Collecting in Choppy Waters
- by Bruce E. McKinney
David Brass
The rare book business today is not the business it was or will be. It is in a state of becoming and the pace of change accelerating as elements of the old model break down. Complicating things there are as many and probably more people vying for a place in the trade that is at once traditional and morphing into something new. The well-established tradition of schooling collectors in the once common used bookshop gives way to the era of the self-educated collector with fewer enduring ties to dealers. The lament among dealers today is that there are few new collectors. The truth is simpler: collectors are acquiring in different ways.

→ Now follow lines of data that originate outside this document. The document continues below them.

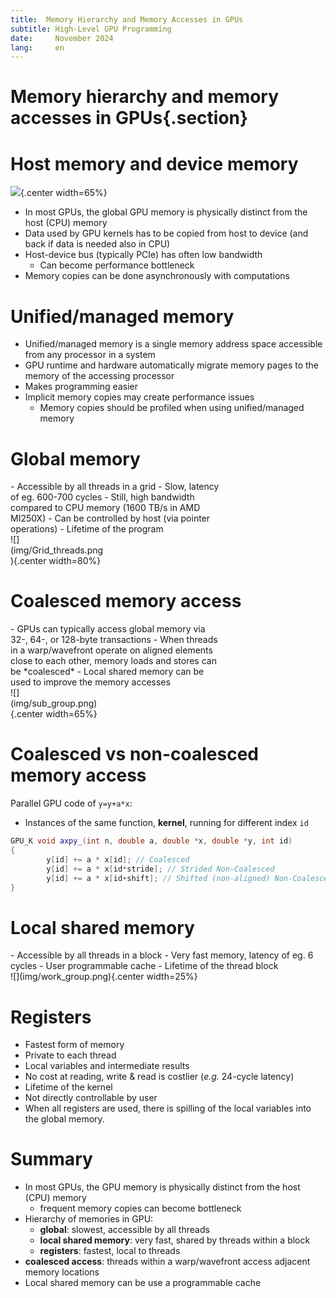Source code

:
```yaml
---
title:  Memory Hierarchy and Memory Accesses in GPUs 
subtitle: High-Level GPU Programming 
date:     November 2024
lang:     en
---
```


# Memory hierarchy and memory accesses in GPUs{.section}

# Host memory and device memory

![](img/gpu-bws.png){.center width=65%}

- In most GPUs, the global GPU memory is physically distinct from the host (CPU) memory
- Data used by GPU kernels has to be copied from host to device (and back if data is needed also in CPU)
- Host-device bus (typically PCIe) has often low bandwidth
    - Can become performance bottleneck
- Memory copies can be done asynchronously with computations

# Unified/managed memory 

- Unified/managed memory is a single memory address space accessible from any processor in a system 
- GPU runtime and hardware automatically migrate memory pages to the memory of the accessing processor
- Makes programming easier
- Implicit memory copies may create performance issues
    - Memory copies should be profiled when using unified/managed memory 

# Global memory

<div class="column" style=width:68%>
- Accessible by all threads in a grid
- Slow, latency of eg. 600-700 cycles
    - Still, high bandwidth compared to CPU memory (1600 TB/s in AMD MI250X)
- Can be controlled by host (via pointer operations)
- Lifetime of the program
</div>

<div class="column" style=width:30%>
![](img/Grid_threads.png){.center width=80%}
</div>

# Coalesced memory access

<div class="column" style=width:68%>
- GPUs can typically access global memory via 32-, 64-, or 128-byte transactions
- When threads in a warp/wavefront operate on aligned elements close to each other, 
  memory loads and stores can be *coalesced*
- Local shared memory can be used to improve the memory accesses
</div>

<div class="column" style=width:30%>
![](img/sub_group.png){.center width=65%}
</div>

# Coalesced vs non-coalesced memory access

Parallel GPU code of `y=y+a*x`:

- Instances of the same function, **kernel**, running for different index `id`

```cpp
GPU_K void axpy_(int n, double a, double *x, double *y, int id)
{
        y[id] += a * x[id]; // Coalesced 
        y[id] += a * x[id*stride]; // Strided Non-Coalesced 
        y[id] += a * x[id+shift]; // Shifted (non-aligned) Non-Coalesced 
}

```
# Local shared memory

<div class="column">
- Accessible by all threads in a block
- Very fast memory, latency of eg. 6 cycles
- User programmable cache
- Lifetime of the thread block
</div>
<div class="column">
![](img/work_group.png){.center width=25%}
</div>

# Registers

- Fastest form of memory
- Private to each thread
- Local variables and intermediate results
- No cost at reading, write & read is costlier (*e.g.* 24-cycle latency)
- Lifetime of the kernel
- Not directly controllable by user
- When all registers are used, there is spilling of the local variables into the global memory.

# Summary

- In most GPUs, the GPU memory is physically distinct from the host (CPU) memory
    - frequent memory copies can become bottleneck
- Hierarchy of memories in GPU:
    - **global**: slowest, accessible by all threads
    - **local shared memory**: very fast, shared by threads within a block
    - **registers**: fastest, local to threads
- **coalesced access**: threads within a warp/wavefront access adjacent memory locations
- Local shared memory can be use a programmable cache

The new collector is often a skeptic who learns online and by chance. They are cautious in their purchases; more trusting of market derived prices, and often initially buy the cheapest rather than the best. In time they discover that unimportant, defective and derivative material that has been easy to buy will be next to impossible to sell. If they learn this lesson early they may move on to collect successfully for decades. If they buy too much before they understand this, they often quit, disappointed with their mistakes. In every generation there are only so many great collectors. The probability that some, because of the breakdown in the structure of the field, will never achieve their collecting potential is a source of frustration to those dealers who specialize in interesting and important material that they gather for such collectors. In consequence many dealers are adjusting their approach as they try to catch the eye of the serious and engaged early in their collecting experience.
Just a few years ago this was easier done for the book business was books. Today books are an important minority to the growing majority of materials that include maps, manuscripts, pamphlets, ephemera and paintings. Being au courant these days means being both broad in perspective and skilled in the concept of collectability across the broader panorama that collectors, as polymaths, increasingly assume.